### REQUIRED WORK:
Below are the records. Retype, exactly, the lines from the first through the line with "Normal Distribution, also", and leave out the pictures.

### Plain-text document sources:
------------------------------

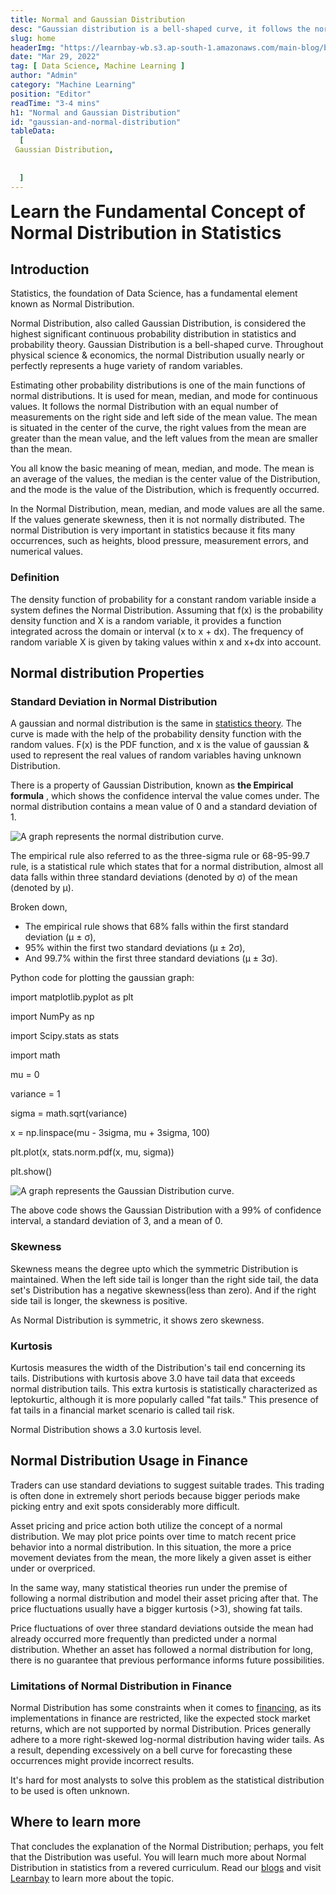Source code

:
 ```yaml
---
title: Normal and Gaussian Distribution
desc: "Gaussian distribution is a bell-shaped curve, it follows the normal distribution with the equal number of measurements right side and left side of the value..."
slug: home
headerImg: "https://learnbay-wb.s3.ap-south-1.amazonaws.com/main-blog/blog/gaussian.png"
date: "Mar 29, 2022"
tag: [ Data Science, Machine Learning ]
author: "Admin"
category: "Machine Learning"
position: "Editor"
readTime: "3-4 mins"
h1: "Normal and Gaussian Distribution"
id: "gaussian-and-normal-distribution"
tableData:
  [
 Gaussian Distribution,
 
    
  ]
---
```




<span style=" font-weight:bold; font-size:28px"> Learn the Fundamental Concept of Normal Distribution in Statistics</span>

## Introduction

Statistics, the foundation of Data Science, has a fundamental element known as Normal Distribution.

Normal Distribution, also called Gaussian Distribution, is considered the highest significant continuous probability distribution in statistics and probability theory. Gaussian Distribution is a bell-shaped curve. Throughout physical science & economics, the normal Distribution usually nearly or perfectly represents a huge variety of random variables.

Estimating other probability distributions is one of the main functions of normal distributions. It is used for mean, median, and mode for continuous values. It follows the normal Distribution with an equal number of measurements on the right side and left side of the mean value. The mean is situated in the center of the curve, the right values from the mean are greater than the mean value, and the left values from the mean are smaller than the mean.

You all know the basic meaning of mean, median, and mode. The mean is an average of the values, the median is the center value of the Distribution, and the mode is the value of the Distribution, which is frequently occurred.

In the Normal Distribution, mean, median, and mode values are all the same. If the values generate skewness, then it is not normally distributed. The normal Distribution is very important in statistics because it fits many occurrences, such as heights, blood pressure, measurement errors, and numerical values.

### Definition

The density function of probability for a constant random variable inside a system defines the Normal Distribution. Assuming that f(x) is the probability density function and X is a random variable, it provides a function integrated across the domain or interval (x to x + dx). The frequency of random variable X is given by taking values within x and x+dx into account.

## Normal distribution Properties

### Standard Deviation in Normal Distribution

A gaussian and normal distribution is the same in <a href="https://blog.learnbay.co/top-50-interview-question-on-statistics" target="_blank">statistics theory</a>. The curve is made with the help of the probability density function with the random values. F(x) is the PDF function, and x is the value of gaussian & used to represent the real values of random variables having unknown Distribution.

There is a property of Gaussian Distribution, known as **the Empirical formula** , which shows the confidence interval the value comes under. The normal distribution contains a mean value of 0 and a standard deviation of 1.

<Image src="https://learnbay-wb.s3.ap-south-1.amazonaws.com/main-blog/blog/gaussian1.GiF" alt="A graph represents the normal distribution curve." class="img"/>

The empirical rule also referred to as the three-sigma rule or 68-95-99.7 rule, is a statistical rule which states that for a normal distribution, almost all data falls within three standard deviations (denoted by σ) of the mean (denoted by µ).

Broken down,

- The empirical rule shows that 68% falls within the first standard deviation (µ ± σ),
- 95% within the first two standard deviations (µ ± 2σ),
- And 99.7% within the first three standard deviations (µ ± 3σ).

Python code for plotting the gaussian graph:

import matplotlib.pyplot as plt

import NumPy as np

import Scipy.stats as stats

import math

mu = 0

variance = 1

sigma = math.sqrt(variance)

x = np.linspace(mu - 3sigma, mu + 3sigma, 100)

plt.plot(x, stats.norm.pdf(x, mu, sigma))

plt.show()

<Image src="https://learnbay-wb.s3.ap-south-1.amazonaws.com/main-blog/blog/gaussian2.png" alt="A graph represents the Gaussian Distribution curve." class="img"/>

The above code shows the Gaussian Distribution with a 99% of confidence interval, a standard deviation of 3, and a mean of 0.

### Skewness

Skewness means the degree upto which the symmetric Distribution is maintained. When the left side tail is longer than the right side tail, the data set's Distribution has a negative skewness(less than zero). And if the right side tail is longer, the skewness is positive.

As Normal Distribution is symmetric, it shows zero skewness.

### Kurtosis

Kurtosis measures the width of the Distribution's tail end concerning its tails. Distributions with kurtosis above 3.0 have tail data that exceeds normal distribution tails. This extra kurtosis is statistically characterized as leptokurtic, although it is more popularly called "fat tails." This presence of fat tails in a financial market scenario is called tail risk.

Normal Distribution shows a 3.0 kurtosis level.

## Normal Distribution Usage in Finance

Traders can use standard deviations to suggest suitable trades. This trading is often done in extremely short periods because bigger periods make picking entry and exit spots considerably more difficult.

Asset pricing and price action both utilize the concept of a normal distribution. We may plot price points over time to match recent price behavior into a normal distribution. In this situation, the more a price movement deviates from the mean, the more likely a given asset is either under or overpriced.

In the same way, many statistical theories run under the premise of following a normal distribution and model their asset pricing after that. The price fluctuations usually have a bigger kurtosis (\>3), showing fat tails.

Price fluctuations of over three standard deviations outside the mean had already occurred more frequently than predicted under a normal distribution. Whether an asset has followed a normal distribution for long, there is no guarantee that previous performance informs future possibilities.

### Limitations of Normal Distribution in Finance

Normal Distribution has some constraints when it comes to <a href="https://blog.learnbay.co/banking-finance-services-insurance-sector-know-how-to-achieve-the-most-lucrative-salary-package" target="_blank">financing</a>, as its implementations in finance are restricted, like the expected stock market returns, which are not supported by normal Distribution. Prices generally adhere to a more right-skewed log-normal distribution having wider tails. As a result, depending excessively on a bell curve for forecasting these occurrences might provide incorrect results.

It's hard for most analysts to solve this problem as the statistical distribution to be used is often unknown.

## Where to learn more

That concludes the explanation of the Normal Distribution; perhaps, you felt that the Distribution was useful. You will learn much more about Normal Distribution in statistics from a revered curriculum. Read our <a href="https://blog.learnbay.co/" target="_blank">blogs</a> and visit <a href="https://www.learnbay.co/" target="_blank">Learnbay</a> to learn more about the topic.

------------------------------

### EXERCISE SOLUTION:
Source code

:
 ```yaml
---
title: Normal and Gaussian Distribution
desc: "Gaussian distribution is a bell-shaped curve, it follows the normal distribution with the equal number of measurements right side and left side of the value..."
slug: home
headerImg: "https://learnbay-wb.s3.ap-south-1.amazonaws.com/main-blog/blog/gaussian.png"
date: "Mar 29, 2022"
tag: [ Data Science, Machine Learning ]
author: "Admin"
category: "Machine Learning"
position: "Editor"
readTime: "3-4 mins"
h1: "Normal and Gaussian Distribution"
id: "gaussian-and-normal-distribution"
tableData:
  [
 Gaussian Distribution,
 
    
  ]
---
```




<span style=" font-weight:bold; font-size:28px"> Learn the Fundamental Concept of Normal Distribution in Statistics</span>

## Introduction

Statistics, the foundation of Data Science, has a fundamental element known as Normal Distribution.

Normal Distribution, also called Gaussian Distribution, is considered the highest significant continuous probability distribution in statistics and probability theory. Gaussian Distribution is a bell-shaped curve. Throughout physical science & economics, the normal Distribution usually nearly or perfectly represents a huge variety of random variables.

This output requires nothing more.